My son is fifteen when he asks the first question I am unable to answer.
He asks after soccer practice on a rainy Wednesday evening, his wet cleats leaving clumps of mud on the floorboard of the crossover he will soon inherit. We drive for a few miles, listening to the streak of windshield wipers on the glass, before he looks up from the glow of his phone, eyes beaming, inquisitive.
“Did you and mom have sex before marriage?”
I am, at first, taken aback, unsure of what prompted this unusual question. He is in his sophomore year at Saint Teresa’s, a coed school where everyone believes in God because they are told to, until their senior year, when they figure out God is the name adults prescribe to the feeling of not wanting to be alone. He takes biology classes with burgeoning girls who touch the lips of boys who do not know what they are doing, or why, only that it feels good and it makes their parents red with rage. He takes history classes with friends who call the quiet kids names.
Oliver is at a precarious age, growing more distant by the day, but sometimes, there is nothing he wants more than to talk to his father, and when given the chance, I will listen to anything he has to say, even if it’s gibberish, even if it will destroy me. He is so curious, but he doesn’t understand how dangerous another body can be. He has yet to see how a person can unravel.

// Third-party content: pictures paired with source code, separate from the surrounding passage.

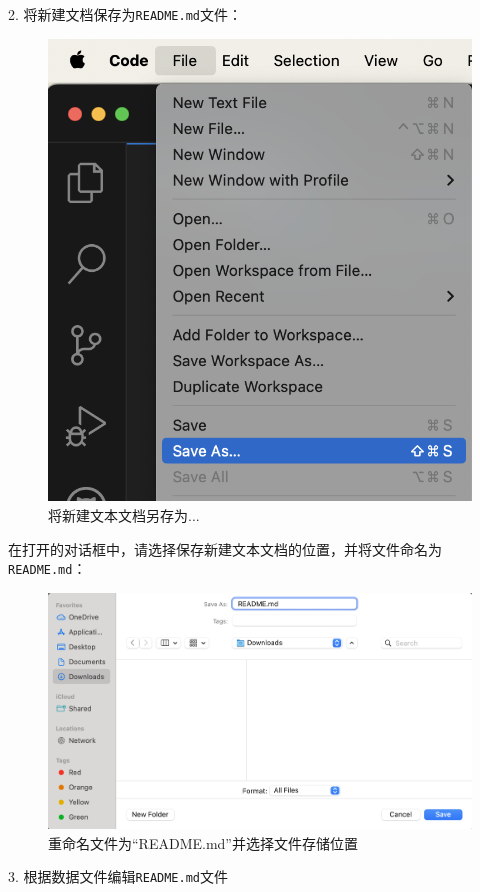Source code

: \documentclass[]{ctexbook}
\theoremstyle{definition}
\theoremstyle{definition}
\theoremstyle{definition}
\theoremstyle{definition}
\theoremstyle{remark}
\begin{document}
2. 将新建文档保存为\texttt{README.md}文件：

\begin{figure}

{\centering \includegraphics[width=0.7\linewidth]{img/vscode/mkreadme_saveas1} 

}

\caption{将新建文本文档另存为...}\label{fig:mkreadme-saveas1}
\end{figure}

在打开的对话框中，请选择保存新建文本文档的位置，并将文件命名为\texttt{README.md}：

\begin{figure}

{\centering \includegraphics[width=0.8\linewidth]{img/vscode/mkreadme_saveas2} 

}

\caption{重命名文件为“README.md”并选择文件存储位置}\label{fig:mkreadme-saveas2}
\end{figure}

3. 根据数据文件编辑\texttt{README.md}文件
\end{document}
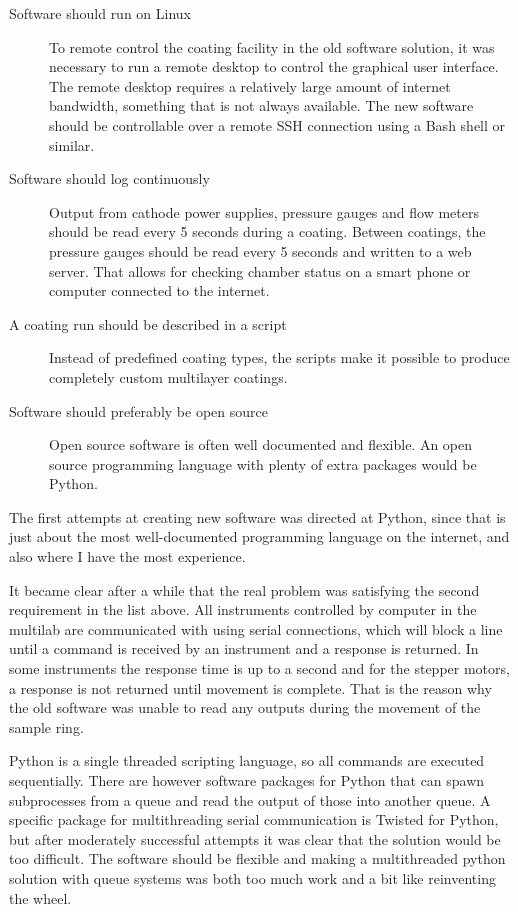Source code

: \begin{description}
  \item[Software should run on Linux] To remote control the coating facility in the old software solution, it was necessary to run a remote desktop to control the graphical user interface. The remote desktop requires a relatively large amount of internet bandwidth, something that is not always available. The new software should be controllable over a remote SSH connection using a Bash shell or similar.
  \item[Software should log continuously] Output from cathode power supplies, pressure gauges and flow meters should be read every 5 seconds during a coating. Between coatings, the pressure gauges should be read every 5 seconds and written to a web server. That allows for checking chamber status on a smart phone or computer connected to the internet.
  \item[A coating run should be described in a script] Instead of predefined coating types, the scripts make it possible to produce completely custom multilayer coatings.
  \item[Software should preferably be open source] Open source software is often well documented and flexible. An open source programming language with plenty of extra packages would be Python.
\end{description}

The first attempts at creating new software was directed at Python, since that is just about the most well-documented programming language on the internet, and also where I have the most experience.

It became clear after a while that the real problem was satisfying the second requirement in the list above. All instruments controlled by computer in the multilab are communicated with using serial connections, which will block a line until a command is received by an instrument and a response is returned. In some instruments the response time is up to a second and for the stepper motors, a response is not returned until movement is complete. That is the reason why the old software was unable to read any outputs during the movement of the sample ring.

Python is a single threaded scripting language, so all commands are executed sequentially. There are however software packages for Python that can spawn subprocesses from a queue and read the output of those into another queue. A specific package for multithreading serial communication is Twisted for Python, but after moderately successful attempts it was clear that the solution would be too difficult. The software should be flexible and making a multithreaded python solution with queue systems was both too much work and a bit like reinventing the wheel.

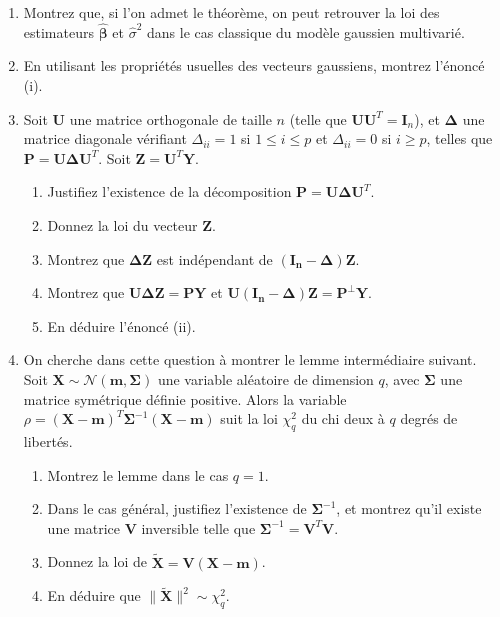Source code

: \documentclass{../headers/td_upc}
\providecommand{\1}{\mathds{1}}
\begin{document}
	\begin{enumerate}
		\item Montrez que, si l'on admet le théorème, on peut retrouver la loi des
		estimateurs $\hat{\boldsymbol{\beta}}$ et $\hat{\sigma}^2$ dans le cas classique
		du modèle gaussien multivarié.
		\item En utilisant les propriétés usuelles des vecteurs gaussiens, montrez l'énoncé (i).
		\item Soit $\mathbf{U}$ une matrice orthogonale de taille $n$ 
		(telle que $\mathbf{U}\mathbf{U}^T = \mathbf{I}_n$), 
		et $\mathbf{\Delta}$ une matrice diagonale vérifiant $\Delta_{ii} = 1$ si $1 \leq i \leq p$
		et $\Delta_{ii} = 0$ si $i \geq p$, telles que $\mathbf{P} = \mathbf{U}\mathbf{\Delta}\mathbf{U}^T$.
		Soit $\mathbf{Z} = \mathbf{U}^T\mathbf{Y}$. 
		\begin{enumerate}
		\item Justifiez l'existence de la décomposition $\mathbf{P} = \mathbf{U}\mathbf{\Delta}\mathbf{U}^T$.
		\item Donnez la loi du vecteur $\mathbf{Z}$.
		\item Montrez que $\mathbf{\Delta}\mathbf{Z}$ est indépendant de $(\mathbf{I_n} - \mathbf{\Delta})\mathbf{Z}$.
		\item Montrez que $\mathbf{U}\mathbf{\Delta}\mathbf{Z} = \mathbf{P} \mathbf{Y}$ 
		et $\mathbf{U}(\mathbf{I_n} - \mathbf{\Delta})\mathbf{Z} = \mathbf{P}^{\bot} \mathbf{Y}$.
		\item En déduire l'énoncé (ii).
		\end{enumerate}
		\item On cherche dans cette question à montrer le lemme intermédiaire suivant.
		Soit $\mathbf{X} \sim \mathcal{N}(\mathbf{m}, \mathbf{\Sigma})$
		une variable aléatoire de dimension $q$, avec $\mathbf{\Sigma}$ une matrice symétrique
		définie positive. Alors la variable $\rho = (\mathbf{X} - \mathbf{m})^T \mathbf{\Sigma}^{-1}(\mathbf{X} - \mathbf{m})$
		suit la loi $\chi^2_q$ du chi deux à $q$ degrés de libertés.
		\begin{enumerate}
		\item Montrez le lemme dans le cas $q = 1$.
		\item Dans le cas général, justifiez l'existence de $\mathbf{\Sigma}^{-1}$,
		et montrez qu'il existe une matrice $\mathbf{V}$ inversible telle 
		que $\mathbf{\Sigma}^{-1} = \mathbf{V}^T\mathbf{V}$.
		\item Donnez la loi de $\tilde{\mathbf{X}} = \mathbf{V}(\mathbf{X} - \mathbf{m})$.
		\item En déduire que $\|\tilde{\mathbf{X}}\|^2 \sim \chi^2_q$.

\end{enumerate}
\end{enumerate}
\end{document}

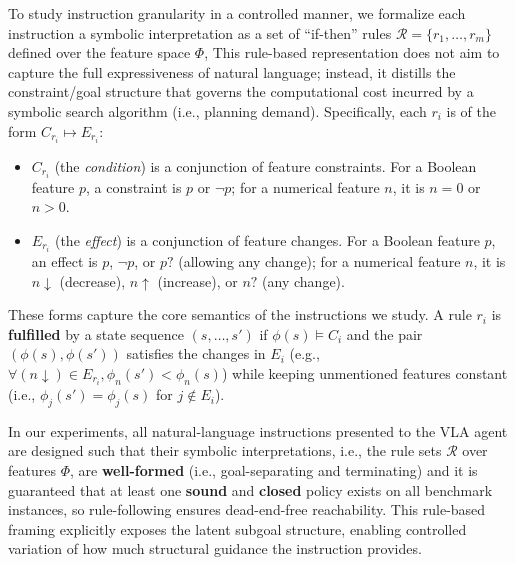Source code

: \documentclass{article}
\begin{document}
To study instruction granularity in a controlled manner, we formalize each instruction a symbolic interpretation as a set of ``if-then'' rules $\mathcal R = \{r_1,\ldots, r_m\}$ defined over the feature space $\Phi$, This rule-based representation does not aim to capture the full expressiveness of natural language; instead, it distills the constraint/goal structure that governs the computational cost incurred by a symbolic search algorithm (i.e., planning demand). Specifically, each $r_i$ is of the form $C_{r_i} \mapsto E_{r_i}$:
\begin{itemize}
    \item $C_{r_i}$ (the \emph{condition}) is a conjunction of feature constraints. For a Boolean feature $p$, a constraint is $p$ or $\lnot p$; for a numerical feature $n$, it is $n = 0$ or $n > 0$.
    \item $E_{r_i}$ (the \emph{effect}) is a conjunction of feature changes. For a Boolean feature $p$, an effect is $p$, $\lnot p$, or $p?$ (allowing any change); for a numerical feature $n$, it is $n\downarrow$ (decrease), $n\uparrow$ (increase), or $n?$ (any change).
\end{itemize}
These forms capture the core semantics of the instructions we study. A rule $r_i$ is \textbf{fulfilled} by a state sequence $(s, \dots, s')$ if $\phi(s) \models C_i$ and the pair $(\phi(s), \phi(s'))$ satisfies the changes in $E_i$ (e.g., $\forall (n \downarrow) \in E_{r_i}, \phi_n(s') < \phi_n(s)$) while keeping unmentioned features constant (i.e., $\phi_j(s') = \phi_j(s)$ for $j \notin E_i$).

In our experiments, all natural-language instructions presented to the VLA agent are designed such that their symbolic interpretations, i.e., the rule sets $\mathcal R$ over features $\Phi$, are \textbf{well-formed} (i.e., goal-separating and terminating) and it is guaranteed that at least one \textbf{sound} and \textbf{closed} \cite{DBLP:conf/aaai/BonetG21} policy exists on all benchmark instances, so rule-following ensures dead-end-free reachability. This rule-based framing explicitly exposes the latent subgoal structure, enabling controlled variation of how much structural guidance the instruction provides.
\end{document}

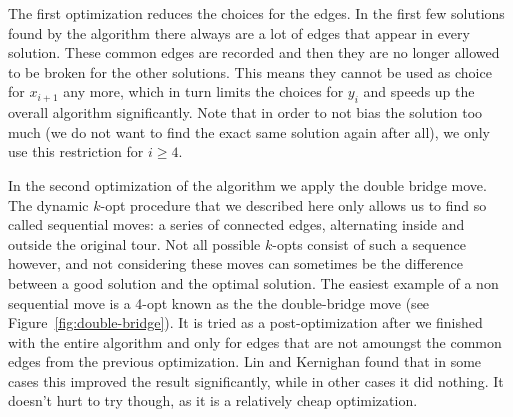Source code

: \documentclass[12pt]{article}
\begin{document}
    The first optimization reduces the choices for the edges. In the first few solutions found by
    the algorithm there always are a lot of edges that appear in every solution. These common edges
    are recorded and then they are no longer allowed to be broken for the other solutions. This
    means they cannot be used as choice for $x_{i+1}$ any more, which in turn limits the choices for
    $y_i$ and speeds up the overall algorithm significantly. Note that in order to not bias the
    solution too much (we do not want to find the exact same solution again after all), we only use
    this restriction for $i \geq 4$.

    In the second optimization of the algorithm we apply the double bridge move.
    The dynamic $k$-opt procedure that we described here only allows us to find so called sequential
    moves: a series of connected edges, alternating inside and outside the original tour. Not all
    possible $k$-opts consist of such a sequence however, and not considering these moves can
    sometimes be the difference between a good solution and the optimal solution. The easiest
    example of a non sequential move is a 4-opt known as the the double-bridge move (see
    Figure~\ref{fig:double-bridge}).
    It is tried as a post-optimization after we finished with the entire algorithm and only for
    edges that are not amoungst the common edges from the previous optimization. Lin and Kernighan
    found that in some cases this improved the result significantly, while in other cases it did
    nothing. It doesn't hurt to try though, as it is a relatively cheap optimization.

\end{document}
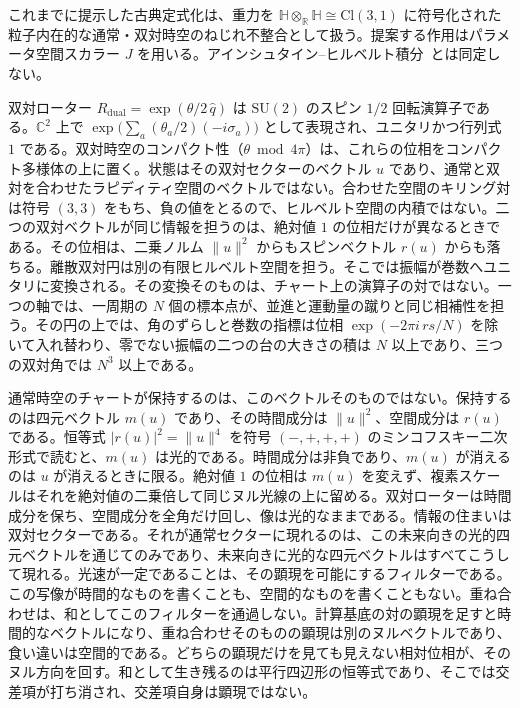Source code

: \documentclass[a4paper]{article}
\begin{document}
これまでに提示した古典定式化は、重力を $\mathbb{H}\otimes_{\mathbb{R}}\mathbb{H}\cong\mathrm{Cl}(3,1)$ に符号化された粒子内在的な通常・双対時空のねじれ不整合として扱う。提案する作用はパラメータ空間スカラー $J$ を用いる。アインシュタイン--ヒルベルト積分~\cite{hilbert1915}とは同定しない。

双対ローター $R_\text{dual}=\exp(\theta/2\,\hat q)$ は $\mathrm{SU}(2)$ のスピン $1/2$ 回転演算子である。$\mathbb{C}^2$ 上で $\exp\bigl(\sum_a(\theta_a/2)\allowbreak(-i\sigma_a)\bigr)$ として表現され、ユニタリかつ行列式 $1$ である。双対時空のコンパクト性（$\theta\bmod 4\pi$）は、これらの位相をコンパクト多様体の上に置く。状態はその双対セクターのベクトル $u$ であり、通常と双対を合わせたラピディティ空間のベクトルではない。合わせた空間のキリング対は符号 $(3,3)$ をもち、負の値をとるので、ヒルベルト空間の内積ではない。二つの双対ベクトルが同じ情報を担うのは、絶対値 $1$ の位相だけが異なるときである。その位相は、二乗ノルム $\lVert u\rVert^2$ からもスピンベクトル $r(u)$ からも落ちる。離散双対円は別の有限ヒルベルト空間を担う。そこでは振幅が巻数へユニタリに変換される。その変換そのものは、チャート上の演算子の対ではない。一つの軸では、一周期の \(N\) 個の標本点が、並進と運動量の蹴りと同じ相補性を担う。その円の上では、角のずらしと巻数の指標は位相 \(\exp(-2\pi i\, rs/N)\) を除いて入れ替わり、零でない振幅の二つの台の大きさの積は \(N\) 以上であり、三つの双対角では \(N^3\) 以上である。

通常時空のチャートが保持するのは、このベクトルそのものではない。保持するのは四元ベクトル $m(u)$ であり、その時間成分は $\lVert u\rVert^2$、空間成分は $r(u)$ である。恒等式 $|r(u)|^2=\lVert u\rVert^4$ を符号 $(-,+,+,+)$ のミンコフスキー二次形式で読むと、$m(u)$ は光的である。時間成分は非負であり、$m(u)$ が消えるのは $u$ が消えるときに限る。絶対値 $1$ の位相は $m(u)$ を変えず、複素スケールはそれを絶対値の二乗倍して同じヌル光線の上に留める。双対ローターは時間成分を保ち、空間成分を全角だけ回し、像は光的なままである。情報の住まいは双対セクターである。それが通常セクターに現れるのは、この未来向きの光的四元ベクトルを通じてのみであり、未来向きに光的な四元ベクトルはすべてこうして現れる。光速が一定であることは、その顕現を可能にするフィルターである。この写像が時間的なものを書くことも、空間的なものを書くこともない。重ね合わせは、和としてこのフィルターを通過しない。計算基底の対の顕現を足すと時間的なベクトルになり、重ね合わせそのものの顕現は別のヌルベクトルであり、食い違いは空間的である。どちらの顕現だけを見ても見えない相対位相が、そのヌル方向を回す。和として生き残るのは平行四辺形の恒等式であり、そこでは交差項が打ち消され、交差項自身は顕現ではない。
\end{document}
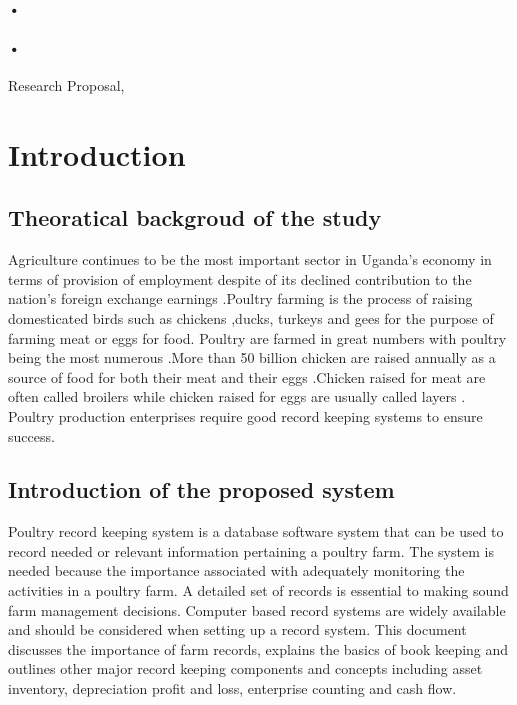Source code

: \documentclass[12pt,]{article}
\begin{document}
\begin{titlepage}
\paragraph*{•}
\paragraph*{•}
  \begin{flushright}
  Research Proposal,\\
 
 \tableofcontents

  \end{flushright}
\date{\today}
\end{titlepage}

\newpage



\section{Introduction}
\subsection{Theoratical backgroud of the study}
Agriculture continues to be the most important sector in Uganda's economy in terms of provision of employment despite of its declined contribution to  the nation's foreign exchange earnings .Poultry farming is the process of raising domesticated birds such as chickens ,ducks, turkeys and gees for the purpose of farming meat or eggs for food. Poultry are farmed in great numbers  with poultry being the  most numerous .More than 50 billion chicken are raised annually as a source of food for both their meat and their eggs .Chicken raised for meat are often called broilers while chicken raised for eggs are usually called  layers . Poultry production enterprises require good record keeping systems to ensure success.


\subsection{Introduction of the proposed system}
Poultry record keeping system is a database software system that can be used to record needed or relevant information pertaining a poultry farm. The system is needed because the importance associated with adequately monitoring the activities in a poultry farm. A detailed set of records is essential to making sound farm management decisions. Computer based record systems are widely available and should be considered when setting up a record system.
This document discusses the importance of farm records, explains the basics of book keeping and outlines other major record keeping components and concepts including asset inventory, depreciation profit and loss, enterprise counting and cash flow. 
\end{document}
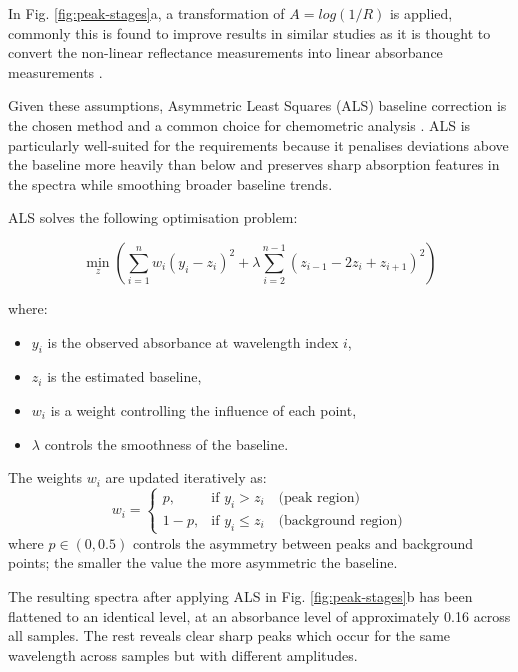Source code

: \documentclass[conference]{IEEEtran}
\begin{document}
In Fig. \ref{fig:peak-stages}a, a transformation of $A = log(1/R)$ is applied, commonly this is found to improve results in similar studies as it is thought to convert the non-linear reflectance measurements into linear absorbance measurements \cite{min2005determination}.
  
Given these assumptions, Asymmetric Least Squares (ALS) baseline correction is the chosen method and a common choice for chemometric analysis \cite{FengZhang2020}. ALS is particularly well-suited for the requirements because it penalises deviations above the baseline more heavily than below and preserves sharp absorption features in the spectra while smoothing broader baseline trends.

ALS solves the following optimisation problem:

\begin{equation}
\min_{z} \left( \sum_{i=1}^{n} w_i (y_i - z_i)^2 + \lambda \sum_{i=2}^{n-1} (z_{i-1} - 2z_i + z_{i+1})^2 \right) \label{eq3}
\end{equation}


where:
\begin{itemize}
    \item \( y_i \) is the observed absorbance at wavelength index \( i \),
    \item \( z_i \) is the estimated baseline,
    \item \( w_i \) is a weight controlling the influence of each point,
    \item \( \lambda \) controls the smoothness of the baseline.
\end{itemize}

The weights \( w_i \) are updated iteratively as:
\begin{equation}
w_i = 
\begin{cases}
p, & \text{if } y_i > z_i \quad \text{(peak region)} \\
1 - p, & \text{if } y_i \leq z_i \quad \text{(background region)}
\end{cases} \label{eq4}
\end{equation}
where \( p \in (0, 0.5) \) controls the asymmetry between peaks and background points; the smaller the value the more asymmetric  the baseline.

\vspace{0.1cm}
  
The resulting spectra after applying ALS in Fig. \ref{fig:peak-stages}b has been flattened to an identical level, at an absorbance level of approximately 0.16 across all samples. The rest reveals clear sharp peaks which occur for the same wavelength across samples but with different amplitudes.
\end{document}
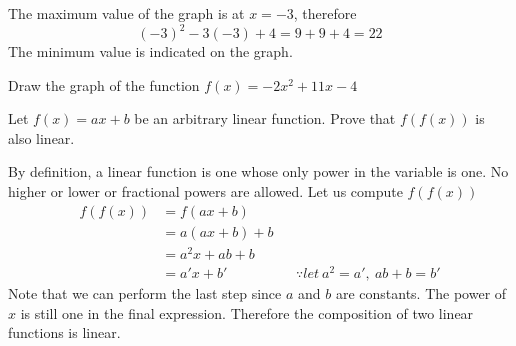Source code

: \documentclass[a4paper]{article}
\begin{document}
The maximum value of the graph is at \(x=-3\), therefore
\[
(-3)^2 -3(-3) +4 = 9 + 9 + 4 = 22
\]
The minimum value is indicated on the graph.

\begin{question}
Draw the graph of the function \(f(x) = -2x^2 + 11x - 4\)
\end{question}

\begin{center}
\end{center}


\begin{question}
Let \(f(x) = ax+b\) be an arbitrary linear function. Prove that \(f(f(x))\) is also linear.
\end{question}
By definition, a linear function is one whose only power in the variable is one. No higher or lower or fractional powers are allowed. Let us compute \(f(f(x))\)
\begin{align*}
f(f(x)) &= f(ax+b) \\
    &=a(ax+b) + b\\
    &=a^2x + ab + b \\
    &=a'x + b' &&\because let\ a^2 = a', \ ab+b =b'
\end{align*}
Note that we can perform the last step since \(a\) and \(b\) are constants.
The power of \(x\) is still one in the final expression. Therefore the composition of two linear functions is linear.
\end{document}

We are parked at a red light when I am thinking of how to tell him I slept with his mother three hours after we met, how we woke up tangled in twin sheets, naked, the dryness in our mouths reminding us how drunk we were the night before. Part of me wants to admit to the joys of tasting someone else, how a body will bend to the shape of another. The other part of me knows that I shouldn’t, and I want him to be young forever.
I respond with another question, not a lie, not even an avoidance of the truth.
“Why is that a question you want to know the answer to?”
He doesn’t seem discouraged, doesn’t seem turned off by the fact that he’s indirectly having a conversation about the sex life of his parents.
“We’re learning about marriage as a sacrament in religion class,” Oliver says. “Mr. Andrews says sex before marriage is a sin, one that must always be confessed.”
He is so young. I wish I could slip inside his body, protect him from the ways the world will break him in the next decade or so.
“I didn’t know if he was telling the truth,” Oliver continues. “No one likes Mr. Andrews, and Lucy and Maura say he creeps them out, and Charlie says he’s already had sex, but I don’t believe him.”
He speaks with confidence, and it reminds of when I was fifteen and Mr. Andrews was my religion teacher, when the girls talked about how he creeped them out too, how the boys lied about their sexual endeavors, how it felt to feel myself getting older, day by day, hair rising from odd places, finding feelings I did not have the name for.
“I don’t think it’s a sin,” Oliver says. “I bet Mr. Andrews has done way worse.”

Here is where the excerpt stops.